The connector is used to load data extracted from documents (PDF, Word, ..) to Kafka.
You can build the connector with Maven using the standard lifecycle phases:
mvn clean
mvn package
name=document-source
connector.class=org.apache.kafka.connect.document.DocumentSourceConnector
tasks.max=1
schema.name=test_schema3
topic=test_topic3
files=/path/to/file/filename1.pdf,/path/to/file/filename2.docx
files.prefix=prefix
content.extractor=tika
output.type=text_xml
or as a JSON
{
"name": "document-source",
"connector.class": "org.apache.kafka.connect.document.DocumentSourceConnector",
"tasks.max": "1",
"schema.name": "test_schema3",
"topic": "test_topic3",
"files": "/path/to/file/filename1.pdf,/path/to/file/filename2.docx",
"files.prefix": "prefix",
"content.extractor": "tika",
"output.type": "text_xml"
}
- name: name of the connector
- connector.class: class of the implementation of the connector
- tasks.max: maximum number of tasks to create
- schema.name: name to use for the schema
- topic: name of the topic to append to
- files: comma separated list of paths to the files to extract content from
- files.prefix: prefix for the files
- content.extractor: type of content extractor to use; possible values are:
- 'tika': use the Apache Tika content extractor (default)
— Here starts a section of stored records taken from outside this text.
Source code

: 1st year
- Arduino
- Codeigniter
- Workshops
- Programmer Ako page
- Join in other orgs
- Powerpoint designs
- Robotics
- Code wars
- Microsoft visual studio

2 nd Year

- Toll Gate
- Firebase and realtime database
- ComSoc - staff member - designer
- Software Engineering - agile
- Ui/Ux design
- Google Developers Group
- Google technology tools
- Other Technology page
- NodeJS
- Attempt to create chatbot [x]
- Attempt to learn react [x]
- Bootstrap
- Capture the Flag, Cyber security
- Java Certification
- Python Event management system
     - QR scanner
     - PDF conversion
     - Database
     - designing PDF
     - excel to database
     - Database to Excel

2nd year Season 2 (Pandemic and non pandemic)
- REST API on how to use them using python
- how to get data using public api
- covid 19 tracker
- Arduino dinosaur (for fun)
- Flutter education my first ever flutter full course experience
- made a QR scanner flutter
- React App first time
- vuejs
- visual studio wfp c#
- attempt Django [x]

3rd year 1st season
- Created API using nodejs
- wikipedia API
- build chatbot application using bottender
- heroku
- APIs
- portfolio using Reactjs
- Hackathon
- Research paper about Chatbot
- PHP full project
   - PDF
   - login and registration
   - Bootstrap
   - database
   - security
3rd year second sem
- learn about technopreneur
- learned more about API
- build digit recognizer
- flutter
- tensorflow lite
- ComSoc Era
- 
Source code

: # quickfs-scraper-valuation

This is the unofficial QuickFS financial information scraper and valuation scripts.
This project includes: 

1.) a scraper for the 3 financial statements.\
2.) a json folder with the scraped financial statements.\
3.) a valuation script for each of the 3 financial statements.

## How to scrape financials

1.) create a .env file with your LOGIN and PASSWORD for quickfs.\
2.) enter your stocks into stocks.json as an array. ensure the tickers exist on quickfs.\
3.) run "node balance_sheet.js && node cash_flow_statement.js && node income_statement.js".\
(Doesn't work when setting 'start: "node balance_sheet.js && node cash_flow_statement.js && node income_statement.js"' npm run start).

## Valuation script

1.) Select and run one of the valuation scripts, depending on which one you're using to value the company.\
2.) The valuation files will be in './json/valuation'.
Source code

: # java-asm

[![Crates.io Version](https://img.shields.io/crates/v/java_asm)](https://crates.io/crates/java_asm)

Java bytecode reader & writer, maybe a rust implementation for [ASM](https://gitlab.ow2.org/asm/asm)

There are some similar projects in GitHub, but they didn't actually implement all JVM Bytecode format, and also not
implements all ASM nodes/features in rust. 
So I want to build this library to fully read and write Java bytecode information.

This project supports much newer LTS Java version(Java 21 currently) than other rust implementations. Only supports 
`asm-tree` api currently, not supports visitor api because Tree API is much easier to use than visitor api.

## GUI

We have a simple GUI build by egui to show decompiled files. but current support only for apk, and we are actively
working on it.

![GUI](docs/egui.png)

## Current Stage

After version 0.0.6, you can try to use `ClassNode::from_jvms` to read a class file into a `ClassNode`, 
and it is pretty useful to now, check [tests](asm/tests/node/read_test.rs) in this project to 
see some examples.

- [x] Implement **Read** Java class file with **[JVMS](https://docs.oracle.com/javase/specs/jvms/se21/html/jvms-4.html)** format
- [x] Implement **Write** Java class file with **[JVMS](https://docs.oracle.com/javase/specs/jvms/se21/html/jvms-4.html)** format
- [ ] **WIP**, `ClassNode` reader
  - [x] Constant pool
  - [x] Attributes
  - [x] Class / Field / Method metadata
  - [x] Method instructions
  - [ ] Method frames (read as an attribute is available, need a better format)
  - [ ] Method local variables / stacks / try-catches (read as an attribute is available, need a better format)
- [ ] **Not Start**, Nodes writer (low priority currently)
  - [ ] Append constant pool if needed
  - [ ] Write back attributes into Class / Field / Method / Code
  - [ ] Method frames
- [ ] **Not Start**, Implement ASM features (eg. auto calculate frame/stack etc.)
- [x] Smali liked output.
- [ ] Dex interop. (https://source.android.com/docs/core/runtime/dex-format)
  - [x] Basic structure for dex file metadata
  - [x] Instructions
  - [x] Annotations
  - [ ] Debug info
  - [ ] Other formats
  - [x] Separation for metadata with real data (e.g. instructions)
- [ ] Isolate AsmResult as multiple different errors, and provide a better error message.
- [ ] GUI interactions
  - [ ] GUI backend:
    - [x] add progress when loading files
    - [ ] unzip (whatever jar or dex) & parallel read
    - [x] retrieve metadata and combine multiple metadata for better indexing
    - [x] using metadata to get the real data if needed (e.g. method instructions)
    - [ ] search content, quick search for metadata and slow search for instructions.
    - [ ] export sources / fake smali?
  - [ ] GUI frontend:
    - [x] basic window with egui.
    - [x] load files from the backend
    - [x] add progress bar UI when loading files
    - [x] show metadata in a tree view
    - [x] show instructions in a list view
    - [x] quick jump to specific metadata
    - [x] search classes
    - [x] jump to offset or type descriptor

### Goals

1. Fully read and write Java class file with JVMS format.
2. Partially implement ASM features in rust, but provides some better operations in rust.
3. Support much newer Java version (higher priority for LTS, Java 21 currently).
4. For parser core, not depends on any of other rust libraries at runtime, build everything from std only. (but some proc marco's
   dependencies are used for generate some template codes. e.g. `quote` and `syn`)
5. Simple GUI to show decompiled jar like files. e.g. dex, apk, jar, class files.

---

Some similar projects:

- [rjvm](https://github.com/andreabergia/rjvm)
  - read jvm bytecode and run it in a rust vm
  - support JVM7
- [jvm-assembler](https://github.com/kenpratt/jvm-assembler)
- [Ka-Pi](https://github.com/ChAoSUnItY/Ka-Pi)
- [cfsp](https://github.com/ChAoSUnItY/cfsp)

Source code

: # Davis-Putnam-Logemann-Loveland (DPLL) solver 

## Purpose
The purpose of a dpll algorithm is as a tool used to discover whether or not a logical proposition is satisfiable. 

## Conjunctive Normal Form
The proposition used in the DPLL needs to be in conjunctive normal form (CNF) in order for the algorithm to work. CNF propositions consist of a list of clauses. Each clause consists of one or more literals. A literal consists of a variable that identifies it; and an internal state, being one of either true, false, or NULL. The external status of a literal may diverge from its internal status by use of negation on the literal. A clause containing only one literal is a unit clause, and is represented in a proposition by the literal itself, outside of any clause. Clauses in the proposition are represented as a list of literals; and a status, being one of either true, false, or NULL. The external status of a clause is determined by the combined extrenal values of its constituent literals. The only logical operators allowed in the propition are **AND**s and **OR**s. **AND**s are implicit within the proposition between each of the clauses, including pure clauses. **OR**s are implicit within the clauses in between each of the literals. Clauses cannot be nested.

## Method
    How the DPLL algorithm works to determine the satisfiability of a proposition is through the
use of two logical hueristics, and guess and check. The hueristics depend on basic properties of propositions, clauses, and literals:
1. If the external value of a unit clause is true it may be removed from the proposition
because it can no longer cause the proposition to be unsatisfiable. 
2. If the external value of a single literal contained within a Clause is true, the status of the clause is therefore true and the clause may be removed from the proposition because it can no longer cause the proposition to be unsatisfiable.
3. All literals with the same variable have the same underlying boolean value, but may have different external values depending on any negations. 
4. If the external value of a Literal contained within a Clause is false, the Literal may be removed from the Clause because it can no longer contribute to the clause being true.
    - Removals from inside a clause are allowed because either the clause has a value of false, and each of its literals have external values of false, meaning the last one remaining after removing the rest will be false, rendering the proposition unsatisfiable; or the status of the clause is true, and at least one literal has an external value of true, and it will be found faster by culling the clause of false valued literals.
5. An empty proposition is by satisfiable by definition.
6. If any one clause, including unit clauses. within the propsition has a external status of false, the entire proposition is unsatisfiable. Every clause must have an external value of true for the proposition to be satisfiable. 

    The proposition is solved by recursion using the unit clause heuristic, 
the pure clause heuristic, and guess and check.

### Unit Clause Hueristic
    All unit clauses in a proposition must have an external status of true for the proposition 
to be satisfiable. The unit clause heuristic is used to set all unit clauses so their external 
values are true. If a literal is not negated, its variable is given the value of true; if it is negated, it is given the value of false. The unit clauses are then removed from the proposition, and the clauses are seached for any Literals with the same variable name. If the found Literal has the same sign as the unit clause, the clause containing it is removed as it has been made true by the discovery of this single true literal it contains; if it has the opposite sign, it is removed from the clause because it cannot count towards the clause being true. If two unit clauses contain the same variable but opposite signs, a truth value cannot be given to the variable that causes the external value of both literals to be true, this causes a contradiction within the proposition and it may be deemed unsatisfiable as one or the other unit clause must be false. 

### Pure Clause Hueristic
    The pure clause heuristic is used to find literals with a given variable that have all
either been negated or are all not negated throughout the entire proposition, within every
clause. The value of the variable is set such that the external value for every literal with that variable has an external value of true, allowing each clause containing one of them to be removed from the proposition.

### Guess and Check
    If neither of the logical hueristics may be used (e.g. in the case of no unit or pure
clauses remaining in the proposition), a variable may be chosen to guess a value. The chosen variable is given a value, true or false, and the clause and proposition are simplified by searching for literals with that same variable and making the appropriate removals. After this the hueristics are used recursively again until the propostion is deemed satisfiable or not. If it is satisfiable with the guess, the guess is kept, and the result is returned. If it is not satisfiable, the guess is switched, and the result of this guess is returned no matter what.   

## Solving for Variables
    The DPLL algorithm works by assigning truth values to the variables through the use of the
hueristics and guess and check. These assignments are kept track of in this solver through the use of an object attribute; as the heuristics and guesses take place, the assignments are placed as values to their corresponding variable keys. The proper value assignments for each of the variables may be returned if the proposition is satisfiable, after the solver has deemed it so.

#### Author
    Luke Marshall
- 'oracle': use the Oracle Clean Content content extractor (faster but not recommended as it's less tested and testable)
- output.type: output type of extracted content, i.e. in what format the content should be sent to Kafka, can be one of:
- 'text', to extract only the plain text
- 'xml', to extract the content in a more structured format (XHTML) as well as the file's metadata
- 'text_xml' or 'xml_text', to extract both (default)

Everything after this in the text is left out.